*** Opening of RECORDS SUPPLIED ***
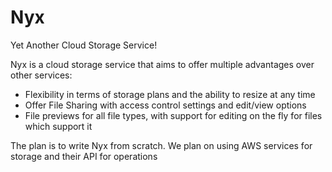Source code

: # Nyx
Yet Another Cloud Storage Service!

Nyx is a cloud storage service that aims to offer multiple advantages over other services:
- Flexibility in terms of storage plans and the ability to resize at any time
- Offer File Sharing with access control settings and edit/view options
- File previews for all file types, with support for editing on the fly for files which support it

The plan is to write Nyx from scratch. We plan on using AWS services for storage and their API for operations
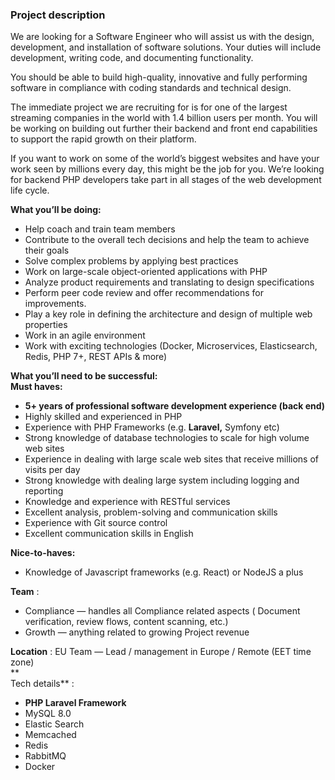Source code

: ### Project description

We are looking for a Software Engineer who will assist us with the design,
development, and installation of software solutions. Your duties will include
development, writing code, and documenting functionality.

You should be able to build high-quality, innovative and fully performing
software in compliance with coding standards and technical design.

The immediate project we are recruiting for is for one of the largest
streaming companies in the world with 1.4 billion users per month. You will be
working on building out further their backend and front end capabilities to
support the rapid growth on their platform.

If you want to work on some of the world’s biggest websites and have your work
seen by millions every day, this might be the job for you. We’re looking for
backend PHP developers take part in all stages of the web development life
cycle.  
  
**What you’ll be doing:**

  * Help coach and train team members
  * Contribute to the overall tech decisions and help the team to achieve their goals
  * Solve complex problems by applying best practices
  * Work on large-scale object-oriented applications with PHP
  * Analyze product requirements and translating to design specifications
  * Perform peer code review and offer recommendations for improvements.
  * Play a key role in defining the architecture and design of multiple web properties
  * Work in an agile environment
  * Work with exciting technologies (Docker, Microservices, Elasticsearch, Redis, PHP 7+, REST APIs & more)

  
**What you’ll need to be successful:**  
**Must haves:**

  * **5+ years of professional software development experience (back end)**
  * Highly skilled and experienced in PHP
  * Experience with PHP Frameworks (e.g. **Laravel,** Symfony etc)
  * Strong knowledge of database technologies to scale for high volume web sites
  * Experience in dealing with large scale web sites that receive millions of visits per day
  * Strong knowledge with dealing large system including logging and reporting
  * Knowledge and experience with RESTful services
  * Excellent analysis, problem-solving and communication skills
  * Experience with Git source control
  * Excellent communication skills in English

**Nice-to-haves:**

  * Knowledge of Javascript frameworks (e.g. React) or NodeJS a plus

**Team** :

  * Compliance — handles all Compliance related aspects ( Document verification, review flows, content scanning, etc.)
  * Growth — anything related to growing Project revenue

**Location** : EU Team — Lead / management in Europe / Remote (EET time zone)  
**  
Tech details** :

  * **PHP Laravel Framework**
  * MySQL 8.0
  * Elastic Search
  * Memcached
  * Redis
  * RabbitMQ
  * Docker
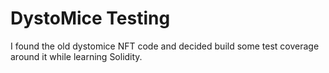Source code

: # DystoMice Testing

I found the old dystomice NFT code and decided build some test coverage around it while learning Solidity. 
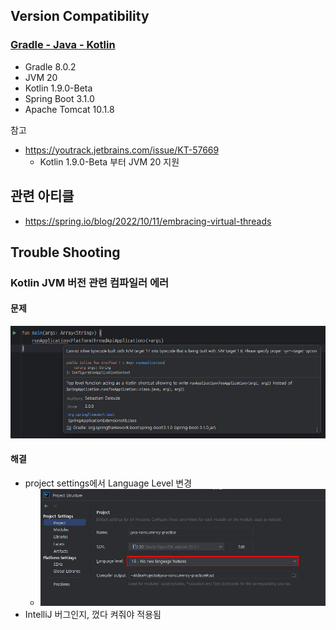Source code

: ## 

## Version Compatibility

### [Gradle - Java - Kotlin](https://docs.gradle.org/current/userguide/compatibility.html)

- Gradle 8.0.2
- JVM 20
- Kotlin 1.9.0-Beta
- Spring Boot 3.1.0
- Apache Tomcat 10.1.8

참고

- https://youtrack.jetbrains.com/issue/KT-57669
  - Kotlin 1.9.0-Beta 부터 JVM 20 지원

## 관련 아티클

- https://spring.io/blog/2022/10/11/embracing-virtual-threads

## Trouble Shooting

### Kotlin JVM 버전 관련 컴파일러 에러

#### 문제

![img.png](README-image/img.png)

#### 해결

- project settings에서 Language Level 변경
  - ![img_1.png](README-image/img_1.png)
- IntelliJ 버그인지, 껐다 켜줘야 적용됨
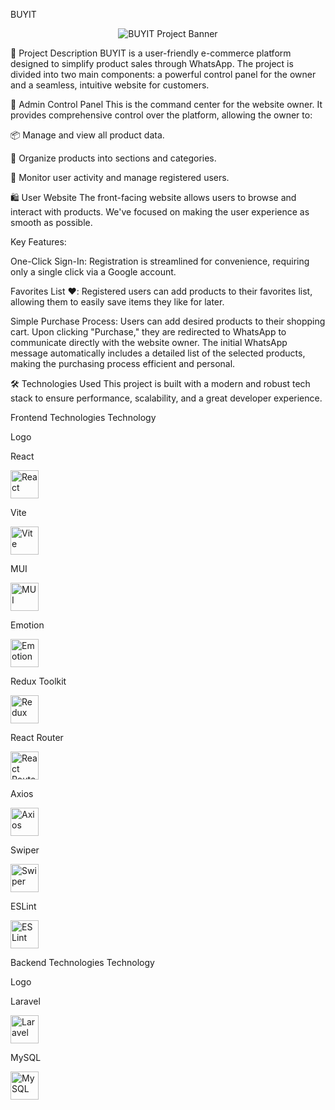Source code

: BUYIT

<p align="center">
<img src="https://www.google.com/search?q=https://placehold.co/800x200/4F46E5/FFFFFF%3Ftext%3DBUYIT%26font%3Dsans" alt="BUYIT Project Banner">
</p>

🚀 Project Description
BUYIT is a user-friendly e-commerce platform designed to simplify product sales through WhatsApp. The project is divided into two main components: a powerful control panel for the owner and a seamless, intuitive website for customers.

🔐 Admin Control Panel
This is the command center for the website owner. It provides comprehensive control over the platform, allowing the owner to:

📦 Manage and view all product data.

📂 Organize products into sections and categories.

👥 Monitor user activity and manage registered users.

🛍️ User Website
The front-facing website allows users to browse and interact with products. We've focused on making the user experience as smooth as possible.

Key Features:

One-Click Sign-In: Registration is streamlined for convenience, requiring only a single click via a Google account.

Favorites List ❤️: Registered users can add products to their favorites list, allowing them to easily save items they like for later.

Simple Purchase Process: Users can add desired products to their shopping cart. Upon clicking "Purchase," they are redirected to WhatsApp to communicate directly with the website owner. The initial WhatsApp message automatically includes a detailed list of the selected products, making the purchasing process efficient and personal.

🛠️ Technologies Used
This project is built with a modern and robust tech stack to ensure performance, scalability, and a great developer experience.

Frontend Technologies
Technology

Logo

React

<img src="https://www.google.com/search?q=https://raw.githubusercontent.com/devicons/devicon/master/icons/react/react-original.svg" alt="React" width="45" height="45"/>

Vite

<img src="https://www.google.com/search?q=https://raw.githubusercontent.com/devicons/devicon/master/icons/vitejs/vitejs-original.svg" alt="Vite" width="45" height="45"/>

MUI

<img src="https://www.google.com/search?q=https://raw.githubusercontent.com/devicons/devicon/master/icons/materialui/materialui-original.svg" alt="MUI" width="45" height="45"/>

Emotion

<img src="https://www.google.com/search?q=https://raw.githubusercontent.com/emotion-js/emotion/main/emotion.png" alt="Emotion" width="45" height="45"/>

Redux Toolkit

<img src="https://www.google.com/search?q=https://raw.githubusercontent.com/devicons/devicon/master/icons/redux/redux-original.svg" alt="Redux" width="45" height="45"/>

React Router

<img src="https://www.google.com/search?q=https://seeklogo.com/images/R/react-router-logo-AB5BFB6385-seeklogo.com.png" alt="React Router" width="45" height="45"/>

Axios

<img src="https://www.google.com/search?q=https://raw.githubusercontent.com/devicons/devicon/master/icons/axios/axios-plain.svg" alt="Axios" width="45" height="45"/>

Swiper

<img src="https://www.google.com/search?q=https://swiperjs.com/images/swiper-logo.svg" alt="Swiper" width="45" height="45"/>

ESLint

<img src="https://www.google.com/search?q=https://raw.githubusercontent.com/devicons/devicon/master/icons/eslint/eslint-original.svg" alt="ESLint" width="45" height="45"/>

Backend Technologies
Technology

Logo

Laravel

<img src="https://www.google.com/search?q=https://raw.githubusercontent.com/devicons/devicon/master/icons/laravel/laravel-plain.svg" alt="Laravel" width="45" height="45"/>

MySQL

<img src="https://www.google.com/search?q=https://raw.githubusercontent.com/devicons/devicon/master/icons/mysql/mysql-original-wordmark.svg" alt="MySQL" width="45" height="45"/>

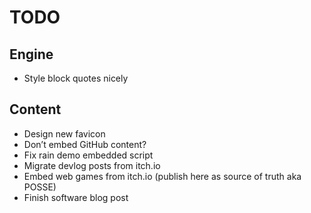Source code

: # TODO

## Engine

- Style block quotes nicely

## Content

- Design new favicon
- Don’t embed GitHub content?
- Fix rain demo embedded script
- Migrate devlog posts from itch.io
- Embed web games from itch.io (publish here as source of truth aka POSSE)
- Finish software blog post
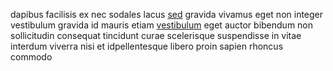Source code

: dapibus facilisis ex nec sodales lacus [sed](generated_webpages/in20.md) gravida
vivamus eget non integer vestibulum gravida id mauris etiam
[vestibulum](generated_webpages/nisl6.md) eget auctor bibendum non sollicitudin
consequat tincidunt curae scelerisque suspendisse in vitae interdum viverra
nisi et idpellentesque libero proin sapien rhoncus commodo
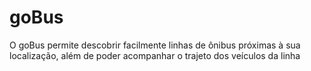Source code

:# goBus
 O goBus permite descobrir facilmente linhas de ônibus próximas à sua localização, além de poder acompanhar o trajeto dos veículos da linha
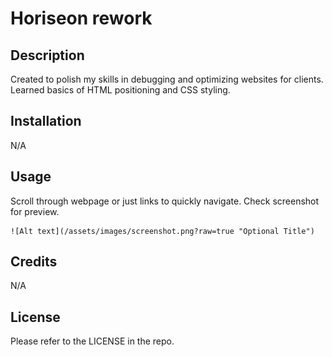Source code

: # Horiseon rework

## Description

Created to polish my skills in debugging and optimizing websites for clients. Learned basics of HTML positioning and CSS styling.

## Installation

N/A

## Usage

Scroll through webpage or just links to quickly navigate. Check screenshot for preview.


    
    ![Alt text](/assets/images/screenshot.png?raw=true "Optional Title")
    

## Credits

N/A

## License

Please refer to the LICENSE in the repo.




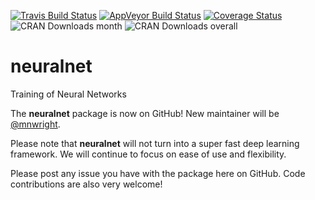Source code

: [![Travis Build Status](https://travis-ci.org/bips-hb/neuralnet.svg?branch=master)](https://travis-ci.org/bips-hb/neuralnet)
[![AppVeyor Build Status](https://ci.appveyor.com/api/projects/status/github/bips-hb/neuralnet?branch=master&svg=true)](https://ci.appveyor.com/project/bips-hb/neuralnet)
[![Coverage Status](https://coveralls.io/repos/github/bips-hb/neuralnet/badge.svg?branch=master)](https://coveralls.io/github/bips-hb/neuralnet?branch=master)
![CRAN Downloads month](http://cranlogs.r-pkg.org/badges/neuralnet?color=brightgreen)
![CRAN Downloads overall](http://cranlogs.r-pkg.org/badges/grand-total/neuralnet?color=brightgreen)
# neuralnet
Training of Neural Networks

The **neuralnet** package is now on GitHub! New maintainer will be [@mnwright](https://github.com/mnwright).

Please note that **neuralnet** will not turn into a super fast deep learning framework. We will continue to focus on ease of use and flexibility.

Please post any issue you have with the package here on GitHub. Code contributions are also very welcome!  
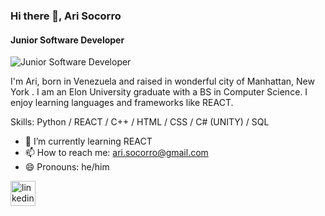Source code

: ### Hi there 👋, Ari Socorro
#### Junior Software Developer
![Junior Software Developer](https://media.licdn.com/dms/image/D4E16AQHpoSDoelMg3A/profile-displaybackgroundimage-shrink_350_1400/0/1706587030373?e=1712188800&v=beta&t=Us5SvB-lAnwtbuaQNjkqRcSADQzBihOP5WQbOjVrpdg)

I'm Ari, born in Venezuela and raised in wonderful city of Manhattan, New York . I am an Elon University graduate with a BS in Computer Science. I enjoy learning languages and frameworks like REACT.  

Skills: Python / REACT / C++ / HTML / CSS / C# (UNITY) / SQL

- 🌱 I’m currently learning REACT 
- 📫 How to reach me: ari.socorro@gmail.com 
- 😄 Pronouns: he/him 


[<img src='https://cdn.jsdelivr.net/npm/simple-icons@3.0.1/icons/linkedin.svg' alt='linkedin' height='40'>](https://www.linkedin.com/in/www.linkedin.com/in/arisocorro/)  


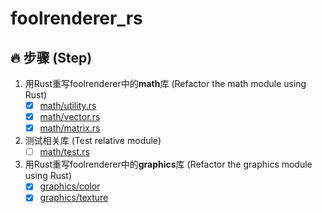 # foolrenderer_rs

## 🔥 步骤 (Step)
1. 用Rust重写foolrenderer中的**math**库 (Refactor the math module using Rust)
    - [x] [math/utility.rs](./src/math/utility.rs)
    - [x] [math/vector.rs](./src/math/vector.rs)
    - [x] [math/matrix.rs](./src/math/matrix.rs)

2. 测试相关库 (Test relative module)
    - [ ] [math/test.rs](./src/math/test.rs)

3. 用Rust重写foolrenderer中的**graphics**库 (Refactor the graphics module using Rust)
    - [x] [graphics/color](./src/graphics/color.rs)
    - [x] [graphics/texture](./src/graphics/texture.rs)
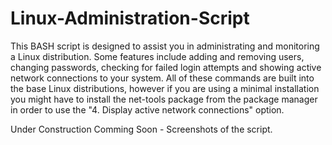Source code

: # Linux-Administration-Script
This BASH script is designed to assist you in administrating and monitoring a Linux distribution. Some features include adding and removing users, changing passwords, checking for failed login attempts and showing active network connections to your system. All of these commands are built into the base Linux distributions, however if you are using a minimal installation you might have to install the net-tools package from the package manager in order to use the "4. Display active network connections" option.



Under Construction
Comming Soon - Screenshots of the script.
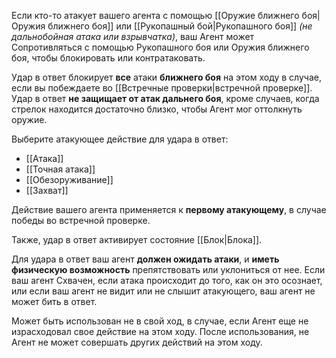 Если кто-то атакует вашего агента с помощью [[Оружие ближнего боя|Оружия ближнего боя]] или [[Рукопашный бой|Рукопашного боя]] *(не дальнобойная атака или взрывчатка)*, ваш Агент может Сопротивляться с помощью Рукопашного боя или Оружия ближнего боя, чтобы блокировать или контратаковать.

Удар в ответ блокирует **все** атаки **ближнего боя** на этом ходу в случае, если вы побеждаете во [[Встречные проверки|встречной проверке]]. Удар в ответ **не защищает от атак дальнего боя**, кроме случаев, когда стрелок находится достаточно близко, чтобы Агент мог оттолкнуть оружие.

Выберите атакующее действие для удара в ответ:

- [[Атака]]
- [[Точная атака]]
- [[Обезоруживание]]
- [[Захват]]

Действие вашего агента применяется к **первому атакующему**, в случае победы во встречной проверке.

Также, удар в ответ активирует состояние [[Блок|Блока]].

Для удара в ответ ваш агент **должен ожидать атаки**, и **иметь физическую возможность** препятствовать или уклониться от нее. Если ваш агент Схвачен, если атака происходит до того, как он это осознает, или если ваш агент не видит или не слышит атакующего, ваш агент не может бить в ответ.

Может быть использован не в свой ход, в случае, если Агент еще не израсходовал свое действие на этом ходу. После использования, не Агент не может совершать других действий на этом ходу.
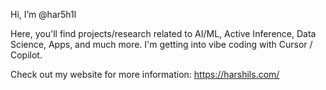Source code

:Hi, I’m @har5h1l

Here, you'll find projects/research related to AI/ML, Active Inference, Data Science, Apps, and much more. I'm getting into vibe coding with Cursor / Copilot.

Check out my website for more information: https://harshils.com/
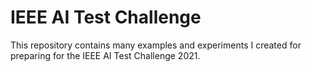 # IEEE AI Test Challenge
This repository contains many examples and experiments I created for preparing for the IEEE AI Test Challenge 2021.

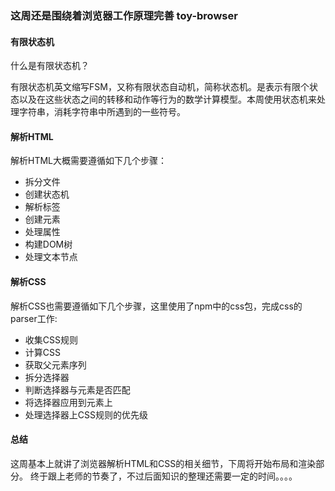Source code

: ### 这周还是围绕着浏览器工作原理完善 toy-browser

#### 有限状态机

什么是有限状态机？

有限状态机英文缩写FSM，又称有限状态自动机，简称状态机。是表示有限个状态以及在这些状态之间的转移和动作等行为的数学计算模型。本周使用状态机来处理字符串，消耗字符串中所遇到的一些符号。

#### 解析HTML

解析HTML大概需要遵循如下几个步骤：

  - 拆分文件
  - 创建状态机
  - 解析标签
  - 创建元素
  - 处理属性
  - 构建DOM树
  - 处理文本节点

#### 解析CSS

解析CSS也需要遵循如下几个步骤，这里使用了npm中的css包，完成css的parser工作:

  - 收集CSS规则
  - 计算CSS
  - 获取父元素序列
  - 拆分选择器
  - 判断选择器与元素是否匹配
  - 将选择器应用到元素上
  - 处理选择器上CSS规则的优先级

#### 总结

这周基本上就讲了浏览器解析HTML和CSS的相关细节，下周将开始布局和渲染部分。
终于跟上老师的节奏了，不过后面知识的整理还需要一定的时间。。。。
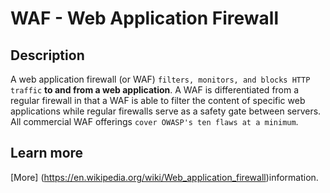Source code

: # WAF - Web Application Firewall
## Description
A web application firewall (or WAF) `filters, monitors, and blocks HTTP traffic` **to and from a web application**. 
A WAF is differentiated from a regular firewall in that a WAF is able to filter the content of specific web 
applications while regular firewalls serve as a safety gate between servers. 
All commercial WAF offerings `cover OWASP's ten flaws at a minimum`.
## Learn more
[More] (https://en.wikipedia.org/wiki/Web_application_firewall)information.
*** Close of RECORDS SUPPLIED ***
**DIRECTIONS**: Supply the count of lines in the entries that contain the word "Emotion", and nothing besides.

**RESULT FOR THIS EXERCISE**: 2